Citibank hack disappears!

What happened to the Citibank hack?

 Unlike other hacks, the hack of the US division of Citibank, the world’s largest card issuer, has essentially disappeared from mention as if it never happened.

 So what’s going on? Remaining are deep and wide-ranging unanswered questions, including was Citibank PCI compliant?  Was compliance self audited or an external auditor and if so by which firm?

 Then how will MasterCard and Visa treat one of their own as they meter out punishment and fines compared to main street merchants?  How will the US government, states attorney generals and the various banking regulators react to a major bank being hacked?

 When an event of this magnitude is possibly made to vanish from any mention in the industry press, something is amiss,

 The main street merchant wants to know and deserve to know?

 As the event unfolds, merchants should be up in arms if there is not relative equity in the retribution against Citibank by all the stakeholders.  For the PCI DSS council, in my opinion, the chickens have come home to roost on the validity of PCI if Citibank was compliant.  But then the Council’s stand is always; if there was a successful hack then the hacked could not have been compliant .To that I can only respond . . . . . BULL! 

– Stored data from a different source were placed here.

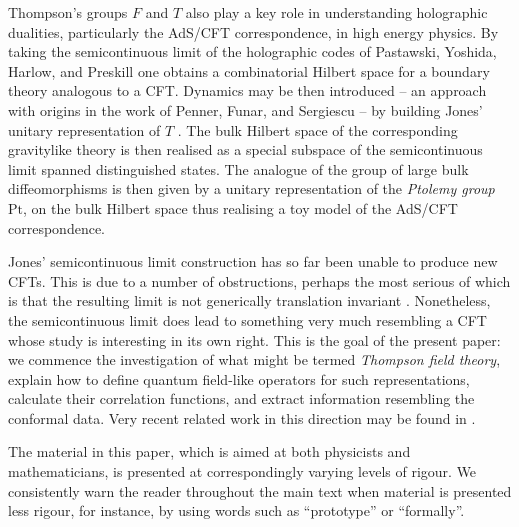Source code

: \documentclass[11pt,oneside]{amsart}
\theoremstyle{plain}%
\theoremstyle{definition}
\theoremstyle{remark}
\begin{document}
Thompson's groups $F$ and $T$ also play a key role in understanding holographic dualities, particularly the AdS/CFT correspondence, in high energy physics. By taking the semicontinuous limit of the holographic codes of Pastawski, Yoshida, Harlow, and Preskill \cite{pastawski_holographic_2015} one obtains a combinatorial Hilbert space for a boundary theory analogous to a CFT. Dynamics may be then
introduced -- an approach with origins in the work of Penner, Funar, and Sergiescu \cites{penner_universal_1993,funar_central_2010,schneps_geometric_1997} -- by building Jones' unitary representation of $T$ \cite{osborneDynamicsHolographicCodes2017b}. The bulk Hilbert space of the corresponding gravitylike theory is
then realised as a special subspace of the semicontinuous limit spanned distinguished states. The analogue of the group of large bulk diffeomorphisms is then given by a unitary representation of the \emph{Ptolemy group} $\text{Pt}$, on the bulk Hilbert space thus realising a toy model of the AdS/CFT correspondence.

Jones' semicontinuous limit construction has so far been unable to produce new CFTs. This is due to a number of obstructions, perhaps the most serious of which is that the resulting limit is not generically translation invariant \cites{jones_no-go_2016,klieschContinuumLimitsHomogeneous2018}. Nonetheless, the semicontinuous limit does lead to something very much resembling a CFT whose study is interesting in its own right. This is the goal of the present paper: we commence the investigation of what might be termed \emph{Thompson field theory}, explain how to define quantum field-like operators for such representations, calculate their correlation functions, and extract information resembling the conformal data. Very recent related work in this direction may be found in \cites{brothierOperatoralgebraicConstructionGauge2019,osborneContinuumLimitsQuantum2019}.

The material in this paper, which is aimed at both physicists and mathematicians, is presented at correspondingly varying levels of rigour. We consistently warn the reader throughout the main text when material is presented less rigour, for instance, by using words such as ``prototype'' or ``formally''.
\end{document}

 For several years I have shared that businesses, banks and merchants alike, are resource constrained by money, time, knowledge and expertise. Hackers on the other hand have none of those constraints.  So when the world’s largest issuers of credit cards with all its resources is unable to thwart a hacker, how can a main street business owners expect their comparatively meager resources to effectively protect cardholder data?

 In my view, the industry, particularly in the US, takes a wrong view of data security.  US resources should be focused on the apprehension anywhere in the world then severe punishment of the perpetrators. The punishment should be so heinous as to cause only the most suicidal hacker to continue their effort.